Records for the task: Begin

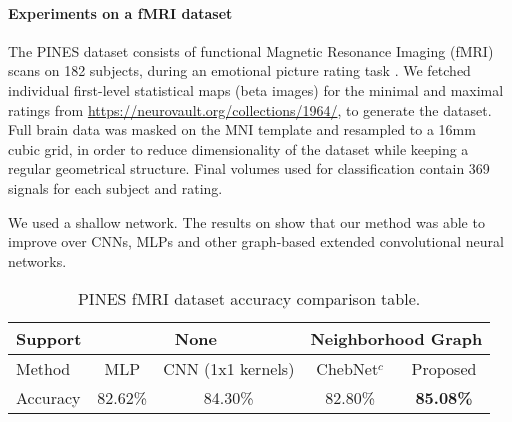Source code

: \paragraph{Experiments on a fMRI dataset}

The PINES dataset consists of functional Magnetic Resonance Imaging (fMRI) scans on 182 subjects, during an emotional picture rating task \citep{chang2015sensitive}. We fetched individual first-level statistical maps (beta images) for the minimal and maximal ratings from \url{https://neurovault.org/collections/1964/}, to generate the dataset. Full brain data was masked on the MNI template and resampled to a 16mm cubic grid, in order to reduce dimensionality of the dataset while keeping a regular geometrical structure. Final volumes used for classification contain 369 signals for each subject and rating. 

We used a shallow network. The results on  show that our method was able to improve over CNNs, MLPs and other graph-based extended convolutional neural networks.

\begin{table}[h!]
\centering
\caption{PINES fMRI dataset accuracy comparison table.}
\label{tab:iaps-table}
\begin{tabular}{|l||c|c||c|c|}
\hline
\multicolumn{1}{|l||}{Support} & \multicolumn{2}{c||}{None} & \multicolumn{2}{c|}{Neighborhood Graph}     \\ \hline
Method                      & MLP & CNN (1x1 kernels)                                & ChebNet$^c$ & Proposed                   \\ \hline
Accuracy                    & 82.62\% & 84.30\%                            & 82.80\%                            & \textbf{85.08\%} \\ \hline
\end{tabular}
\end{table}

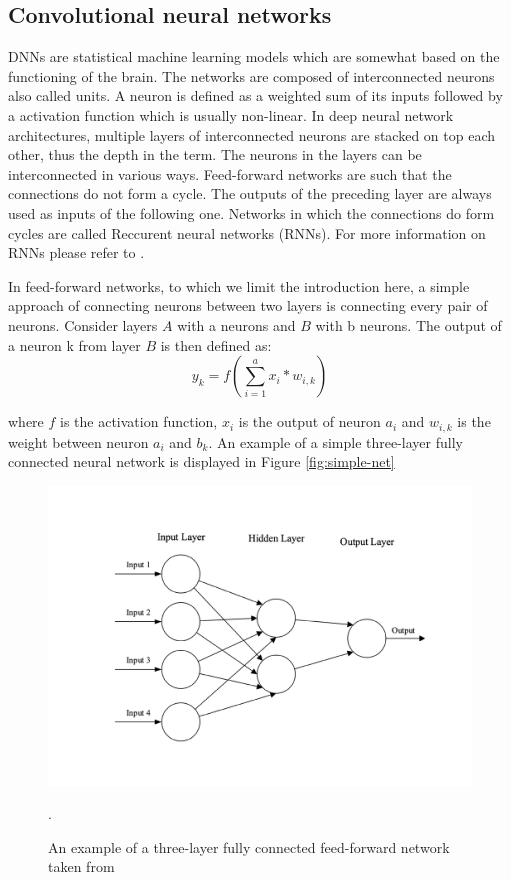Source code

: \subsection{Convolutional neural networks}
DNNs are statistical machine learning models which are somewhat based on the functioning of the brain.
The networks are composed of interconnected neurons also called units.
A neuron is defined as a weighted sum of its inputs followed by a activation function which is usually non-linear.
In deep neural network architectures, multiple layers of interconnected neurons are stacked on top each other, thus the depth in the term.
The neurons in the layers can be interconnected in various ways.
Feed-forward networks are such that the connections do not form a cycle.
The outputs of the preceding layer are always used as inputs of the following one. 
Networks in which the connections do form cycles are called Reccurent neural networks (RNNs). 
For more information on RNNs please refer to \cite{reccurent-neural-networks}. 

In feed-forward networks, to which we limit the introduction here, a simple approach of connecting neurons between two layers is connecting every pair of neurons. 
Consider layers $A$ with a neurons and $B$ with b neurons.
The output of a neuron k from layer $B$ is then defined as:
\begin{equation}
    y_k=f(\sum_{i=1}^{a}x_i*w_{i,k})
\end{equation}

where $f$ is the activation function, $x_i$ is the output of neuron $a_i$ and $w_{i, k}$ is the weight between neuron $a_i$ and $b_k$. An example of a simple three-layer fully connected neural network is displayed in Figure \ref{fig:simple-net}
\begin{figure}[!htpb]
\centering
   \includegraphics[width=0.8\linewidth]{img/ch2/simple-net}
   \caption[Feed-forward network example]{An example of a three-layer fully connected feed-forward network taken from \cite{conv-intro}}.
\end{figure}\label{fig:simple-net}

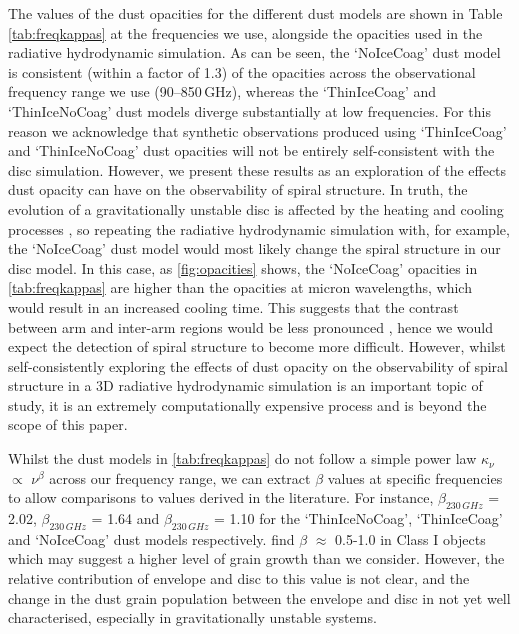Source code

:\documentclass[fleqn,usenatbib]{mnras}
\begin{document}
The values of the dust opacities for the different dust models are shown in Table \ref{tab:freqkappas} at the frequencies we use, alongside the \cite{D'Alessio&Calvet2001} opacities used in the radiative hydrodynamic simulation. As can be seen, the `NoIceCoag' dust model is consistent (within a factor of 1.3) of the \citet{D'Alessio&Calvet2001} opacities across the observational frequency range we use (90--850\,GHz), whereas the `ThinIceCoag' and `ThinIceNoCoag' dust models diverge substantially at low frequencies. For this reason we acknowledge that synthetic observations produced using `ThinIceCoag' and `ThinIceNoCoag' dust opacities will not be entirely self-consistent with the disc simulation. However, we present these results as an exploration of the effects dust opacity can have on the observability of spiral structure. In truth, the evolution of a gravitationally unstable disc is affected by the heating and cooling processes \citep[see][]{Kratter&Lodato2016}, so repeating the radiative hydrodynamic simulation with, for example, the `NoIceCoag' dust model would most likely change the spiral structure in our disc model. In this case, as \autoref{fig:opacities} shows, the `NoIceCoag' opacities in \autoref{tab:freqkappas} are higher than the \citet{D'Alessio&Calvet2001} opacities at micron wavelengths, which would result in an increased cooling time. This suggests that the contrast between arm and inter-arm regions would be less pronounced \citep{Cossins&Lodato2009}, hence we would expect the detection of spiral structure to become more difficult. However, whilst self-consistently exploring the effects of dust opacity on the observability of spiral structure in a 3D radiative hydrodynamic simulation is an important topic of study, it is an extremely computationally expensive process and is beyond the scope of this paper.

\smallskip

Whilst the dust models in \autoref{tab:freqkappas} do not follow a simple power law $\kappa_\nu$ $\propto$ $\nu^\beta$ across our frequency range, we can extract $\beta$ values at specific frequencies to allow comparisons to values derived in the literature. For instance, $\beta_{230\,GHz}$ = 2.02, $\beta_{230\,GHz}$ = 1.64 and $\beta_{230\,GHz}$ = 1.10 for the `ThinIceNoCoag', `ThinIceCoag' and `NoIceCoag' dust models respectively. \citet{Miotello&Testi2014} find $\beta$ $\approx$ 0.5-1.0 in Class I objects which may suggest a higher level of grain growth than we consider. However, the relative contribution of envelope and disc to this value is not clear, and the change in the dust grain population between the envelope and disc in not yet well characterised, especially in gravitationally unstable systems.
\end{document}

Records for the task: End

Exercise brief -> Please write out, exactly as they appear above, only the lines in the stretch from the line with "The networks are" through the line with "Feed-forward networks are".

Output ->
The networks are composed of interconnected neurons also called units.
A neuron is defined as a weighted sum of its inputs followed by a activation function which is usually non-linear.
In deep neural network architectures, multiple layers of interconnected neurons are stacked on top each other, thus the depth in the term.
The neurons in the layers can be interconnected in various ways.
Feed-forward networks are such that the connections do not form a cycle.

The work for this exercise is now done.